## WORK INSTRUCTION
Could you set down every entry below exactly as it is?

## Data entries
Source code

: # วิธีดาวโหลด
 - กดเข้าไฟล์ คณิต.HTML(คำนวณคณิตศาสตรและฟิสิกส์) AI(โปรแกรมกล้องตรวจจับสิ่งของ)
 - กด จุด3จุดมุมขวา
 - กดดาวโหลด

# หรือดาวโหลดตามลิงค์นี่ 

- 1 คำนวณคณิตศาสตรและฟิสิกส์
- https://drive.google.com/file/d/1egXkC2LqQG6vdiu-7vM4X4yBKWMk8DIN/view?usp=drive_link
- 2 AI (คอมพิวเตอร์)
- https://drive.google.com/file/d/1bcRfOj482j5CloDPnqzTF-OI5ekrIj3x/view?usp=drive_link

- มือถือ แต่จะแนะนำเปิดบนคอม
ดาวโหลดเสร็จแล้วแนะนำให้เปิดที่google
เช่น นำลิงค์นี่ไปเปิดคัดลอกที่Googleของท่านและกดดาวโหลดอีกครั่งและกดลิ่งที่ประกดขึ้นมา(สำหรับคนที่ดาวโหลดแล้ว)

## THE ANSWER
Source code

: # วิธีดาวโหลด
 - กดเข้าไฟล์ คณิต.HTML(คำนวณคณิตศาสตรและฟิสิกส์) AI(โปรแกรมกล้องตรวจจับสิ่งของ)
 - กด จุด3จุดมุมขวา
 - กดดาวโหลด

# หรือดาวโหลดตามลิงค์นี่ 

- 1 คำนวณคณิตศาสตรและฟิสิกส์
- https://drive.google.com/file/d/1egXkC2LqQG6vdiu-7vM4X4yBKWMk8DIN/view?usp=drive_link
- 2 AI (คอมพิวเตอร์)
- https://drive.google.com/file/d/1bcRfOj482j5CloDPnqzTF-OI5ekrIj3x/view?usp=drive_link

- มือถือ แต่จะแนะนำเปิดบนคอม
ดาวโหลดเสร็จแล้วแนะนำให้เปิดที่google
เช่น นำลิงค์นี่ไปเปิดคัดลอกที่Googleของท่านและกดดาวโหลดอีกครั่งและกดลิ่งที่ประกดขึ้นมา(สำหรับคนที่ดาวโหลดแล้ว)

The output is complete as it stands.